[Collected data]
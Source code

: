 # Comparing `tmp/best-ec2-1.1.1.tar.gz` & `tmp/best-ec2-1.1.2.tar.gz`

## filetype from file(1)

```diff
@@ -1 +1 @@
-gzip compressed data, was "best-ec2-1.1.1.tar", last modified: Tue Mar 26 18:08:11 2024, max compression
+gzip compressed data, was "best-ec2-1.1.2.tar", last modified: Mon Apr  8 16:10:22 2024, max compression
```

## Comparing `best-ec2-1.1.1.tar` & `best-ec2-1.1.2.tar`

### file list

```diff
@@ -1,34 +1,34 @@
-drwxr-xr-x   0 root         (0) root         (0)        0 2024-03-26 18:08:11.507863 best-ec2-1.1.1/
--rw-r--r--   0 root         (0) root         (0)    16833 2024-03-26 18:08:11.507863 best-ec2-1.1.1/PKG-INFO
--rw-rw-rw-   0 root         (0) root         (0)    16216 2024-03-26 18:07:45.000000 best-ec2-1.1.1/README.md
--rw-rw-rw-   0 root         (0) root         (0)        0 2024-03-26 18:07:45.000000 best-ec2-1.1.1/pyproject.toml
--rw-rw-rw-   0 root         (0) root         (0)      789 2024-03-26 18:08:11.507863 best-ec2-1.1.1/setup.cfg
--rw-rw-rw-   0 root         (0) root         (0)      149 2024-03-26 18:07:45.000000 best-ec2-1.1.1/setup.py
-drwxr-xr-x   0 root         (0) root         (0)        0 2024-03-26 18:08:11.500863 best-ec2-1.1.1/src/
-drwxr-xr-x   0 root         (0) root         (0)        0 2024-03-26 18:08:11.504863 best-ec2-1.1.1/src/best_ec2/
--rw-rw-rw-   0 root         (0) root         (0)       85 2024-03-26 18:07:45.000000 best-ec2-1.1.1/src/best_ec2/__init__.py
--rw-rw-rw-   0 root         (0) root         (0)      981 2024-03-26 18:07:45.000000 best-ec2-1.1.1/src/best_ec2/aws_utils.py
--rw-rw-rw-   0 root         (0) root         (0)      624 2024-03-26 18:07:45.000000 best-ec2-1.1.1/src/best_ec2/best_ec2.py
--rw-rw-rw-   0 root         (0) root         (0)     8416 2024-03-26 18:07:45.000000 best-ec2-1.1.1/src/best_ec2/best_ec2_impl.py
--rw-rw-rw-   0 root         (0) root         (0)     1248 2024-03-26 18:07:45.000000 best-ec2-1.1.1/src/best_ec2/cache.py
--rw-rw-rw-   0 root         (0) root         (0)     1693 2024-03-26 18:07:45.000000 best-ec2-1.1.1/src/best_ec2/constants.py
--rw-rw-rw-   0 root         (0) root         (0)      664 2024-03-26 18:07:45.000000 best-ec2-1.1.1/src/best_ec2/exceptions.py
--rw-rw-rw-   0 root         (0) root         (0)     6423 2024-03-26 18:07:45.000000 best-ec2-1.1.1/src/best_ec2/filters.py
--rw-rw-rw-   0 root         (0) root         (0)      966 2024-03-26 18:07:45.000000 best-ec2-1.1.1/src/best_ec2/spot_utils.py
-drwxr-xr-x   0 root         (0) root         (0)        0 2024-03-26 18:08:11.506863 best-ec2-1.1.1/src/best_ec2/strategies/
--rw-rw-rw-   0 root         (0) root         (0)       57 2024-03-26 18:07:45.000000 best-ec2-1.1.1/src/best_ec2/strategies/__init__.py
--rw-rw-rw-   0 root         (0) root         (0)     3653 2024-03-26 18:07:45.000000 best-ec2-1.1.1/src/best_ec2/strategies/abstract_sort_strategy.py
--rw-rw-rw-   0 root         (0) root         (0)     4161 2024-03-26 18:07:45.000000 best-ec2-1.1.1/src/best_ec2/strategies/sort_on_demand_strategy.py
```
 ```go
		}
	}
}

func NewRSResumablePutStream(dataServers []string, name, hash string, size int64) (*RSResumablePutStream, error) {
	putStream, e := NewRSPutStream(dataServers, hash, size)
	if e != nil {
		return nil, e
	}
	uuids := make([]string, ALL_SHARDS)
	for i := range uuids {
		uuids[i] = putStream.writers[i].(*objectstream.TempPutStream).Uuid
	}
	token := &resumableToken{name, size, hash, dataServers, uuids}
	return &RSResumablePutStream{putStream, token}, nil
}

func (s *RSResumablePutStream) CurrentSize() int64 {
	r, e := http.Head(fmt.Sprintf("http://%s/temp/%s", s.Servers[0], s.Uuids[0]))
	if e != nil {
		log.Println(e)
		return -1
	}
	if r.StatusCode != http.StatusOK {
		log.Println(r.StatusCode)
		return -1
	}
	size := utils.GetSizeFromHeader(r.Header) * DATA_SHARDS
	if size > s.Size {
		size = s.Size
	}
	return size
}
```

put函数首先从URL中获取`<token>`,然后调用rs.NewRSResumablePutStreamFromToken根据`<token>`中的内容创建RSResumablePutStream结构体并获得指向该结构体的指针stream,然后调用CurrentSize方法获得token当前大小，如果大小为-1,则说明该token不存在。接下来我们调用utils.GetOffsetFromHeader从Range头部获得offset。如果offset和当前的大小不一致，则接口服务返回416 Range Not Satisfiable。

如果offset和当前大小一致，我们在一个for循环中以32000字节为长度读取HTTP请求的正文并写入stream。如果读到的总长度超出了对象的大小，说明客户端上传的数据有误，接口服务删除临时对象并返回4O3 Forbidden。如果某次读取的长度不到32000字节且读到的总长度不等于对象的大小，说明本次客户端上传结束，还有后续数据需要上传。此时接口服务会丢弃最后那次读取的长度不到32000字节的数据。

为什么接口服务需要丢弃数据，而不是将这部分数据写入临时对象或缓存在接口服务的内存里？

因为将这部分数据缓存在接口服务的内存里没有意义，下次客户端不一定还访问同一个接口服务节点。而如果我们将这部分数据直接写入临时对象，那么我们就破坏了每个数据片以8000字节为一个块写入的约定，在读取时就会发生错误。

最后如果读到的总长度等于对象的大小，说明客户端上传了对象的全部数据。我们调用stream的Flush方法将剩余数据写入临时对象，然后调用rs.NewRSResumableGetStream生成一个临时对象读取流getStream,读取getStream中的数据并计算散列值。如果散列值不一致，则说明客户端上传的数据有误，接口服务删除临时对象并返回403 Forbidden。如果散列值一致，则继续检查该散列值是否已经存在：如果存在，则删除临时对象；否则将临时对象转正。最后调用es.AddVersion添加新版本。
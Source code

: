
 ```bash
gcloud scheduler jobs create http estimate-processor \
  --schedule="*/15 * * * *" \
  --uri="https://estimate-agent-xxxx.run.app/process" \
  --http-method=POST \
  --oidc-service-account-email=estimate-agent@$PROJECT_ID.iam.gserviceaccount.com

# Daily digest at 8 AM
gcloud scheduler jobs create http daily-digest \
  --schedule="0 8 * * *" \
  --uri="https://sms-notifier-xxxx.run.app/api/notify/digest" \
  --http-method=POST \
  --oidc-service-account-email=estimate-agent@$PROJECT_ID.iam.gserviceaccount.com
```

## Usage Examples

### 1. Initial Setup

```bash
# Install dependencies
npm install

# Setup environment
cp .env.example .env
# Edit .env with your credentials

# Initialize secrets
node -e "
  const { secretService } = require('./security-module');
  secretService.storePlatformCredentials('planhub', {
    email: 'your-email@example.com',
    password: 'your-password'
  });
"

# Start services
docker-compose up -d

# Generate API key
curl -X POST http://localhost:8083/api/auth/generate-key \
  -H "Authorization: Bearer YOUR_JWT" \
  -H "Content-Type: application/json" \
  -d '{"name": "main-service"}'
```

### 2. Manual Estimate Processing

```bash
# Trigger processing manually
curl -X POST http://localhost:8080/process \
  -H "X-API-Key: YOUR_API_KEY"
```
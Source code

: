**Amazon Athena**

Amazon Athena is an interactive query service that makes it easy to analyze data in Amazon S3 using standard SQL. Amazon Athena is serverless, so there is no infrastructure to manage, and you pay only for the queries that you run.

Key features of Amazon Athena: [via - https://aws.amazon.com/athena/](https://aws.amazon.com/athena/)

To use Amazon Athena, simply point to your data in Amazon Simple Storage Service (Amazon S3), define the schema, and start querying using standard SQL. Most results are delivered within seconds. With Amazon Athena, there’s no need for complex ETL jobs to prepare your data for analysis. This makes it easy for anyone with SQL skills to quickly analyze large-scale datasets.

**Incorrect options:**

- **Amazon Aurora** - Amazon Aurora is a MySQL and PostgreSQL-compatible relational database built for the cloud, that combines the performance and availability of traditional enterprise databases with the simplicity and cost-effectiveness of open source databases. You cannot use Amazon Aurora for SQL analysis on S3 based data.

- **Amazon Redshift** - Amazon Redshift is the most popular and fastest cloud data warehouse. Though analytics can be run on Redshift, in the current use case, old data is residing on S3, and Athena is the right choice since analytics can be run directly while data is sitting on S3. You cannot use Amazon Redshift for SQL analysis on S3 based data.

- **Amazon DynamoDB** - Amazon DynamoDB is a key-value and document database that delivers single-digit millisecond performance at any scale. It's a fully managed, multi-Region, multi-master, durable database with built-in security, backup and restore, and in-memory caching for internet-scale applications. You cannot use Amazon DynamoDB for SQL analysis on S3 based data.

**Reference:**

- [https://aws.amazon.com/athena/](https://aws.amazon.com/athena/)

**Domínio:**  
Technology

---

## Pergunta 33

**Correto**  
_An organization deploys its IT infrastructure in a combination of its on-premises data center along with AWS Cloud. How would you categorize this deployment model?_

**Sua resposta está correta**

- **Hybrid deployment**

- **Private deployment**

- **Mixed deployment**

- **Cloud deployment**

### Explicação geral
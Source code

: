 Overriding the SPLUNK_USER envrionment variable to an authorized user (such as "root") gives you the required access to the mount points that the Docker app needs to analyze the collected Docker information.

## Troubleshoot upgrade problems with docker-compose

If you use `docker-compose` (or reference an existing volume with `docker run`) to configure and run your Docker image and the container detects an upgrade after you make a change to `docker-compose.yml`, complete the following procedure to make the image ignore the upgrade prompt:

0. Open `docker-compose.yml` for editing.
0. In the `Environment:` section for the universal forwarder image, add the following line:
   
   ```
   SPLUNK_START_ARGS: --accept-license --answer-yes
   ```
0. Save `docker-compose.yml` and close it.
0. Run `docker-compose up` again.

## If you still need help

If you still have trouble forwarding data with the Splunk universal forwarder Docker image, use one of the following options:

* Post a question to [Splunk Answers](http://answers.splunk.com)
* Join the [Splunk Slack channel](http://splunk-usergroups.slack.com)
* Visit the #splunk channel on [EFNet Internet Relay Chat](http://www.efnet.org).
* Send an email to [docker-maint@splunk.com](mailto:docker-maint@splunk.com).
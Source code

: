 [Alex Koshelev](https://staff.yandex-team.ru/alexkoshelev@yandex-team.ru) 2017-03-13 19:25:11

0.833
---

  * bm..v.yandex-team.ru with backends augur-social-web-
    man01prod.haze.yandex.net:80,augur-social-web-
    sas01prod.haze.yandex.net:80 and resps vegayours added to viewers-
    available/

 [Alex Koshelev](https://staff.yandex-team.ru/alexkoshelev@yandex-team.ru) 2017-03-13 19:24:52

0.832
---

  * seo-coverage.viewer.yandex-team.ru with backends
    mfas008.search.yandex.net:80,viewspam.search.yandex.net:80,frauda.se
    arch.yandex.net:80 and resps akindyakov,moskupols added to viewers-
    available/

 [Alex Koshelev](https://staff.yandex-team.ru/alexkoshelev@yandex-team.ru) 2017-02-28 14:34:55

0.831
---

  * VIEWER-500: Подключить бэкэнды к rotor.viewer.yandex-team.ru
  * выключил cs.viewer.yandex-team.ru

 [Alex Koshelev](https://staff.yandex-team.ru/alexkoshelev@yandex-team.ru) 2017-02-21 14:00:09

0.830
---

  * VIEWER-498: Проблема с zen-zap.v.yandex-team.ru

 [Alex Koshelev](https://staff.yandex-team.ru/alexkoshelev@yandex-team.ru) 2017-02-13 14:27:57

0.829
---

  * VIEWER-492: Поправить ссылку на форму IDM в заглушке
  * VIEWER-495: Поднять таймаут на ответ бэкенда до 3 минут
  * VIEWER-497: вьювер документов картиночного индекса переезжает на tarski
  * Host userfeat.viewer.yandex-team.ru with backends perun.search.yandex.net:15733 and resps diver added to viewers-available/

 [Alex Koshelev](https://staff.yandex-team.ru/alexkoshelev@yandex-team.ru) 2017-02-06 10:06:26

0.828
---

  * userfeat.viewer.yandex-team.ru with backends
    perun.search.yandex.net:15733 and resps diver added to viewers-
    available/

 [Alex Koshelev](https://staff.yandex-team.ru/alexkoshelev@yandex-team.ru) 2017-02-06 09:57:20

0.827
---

> **TO DO**
Your job is to return all lines above that hold the word "string".

> **YOUR SOLUTION**
func NewRSResumablePutStream(dataServers []string, name, hash string, size int64) (*RSResumablePutStream, error) {
	uuids := make([]string, ALL_SHARDS)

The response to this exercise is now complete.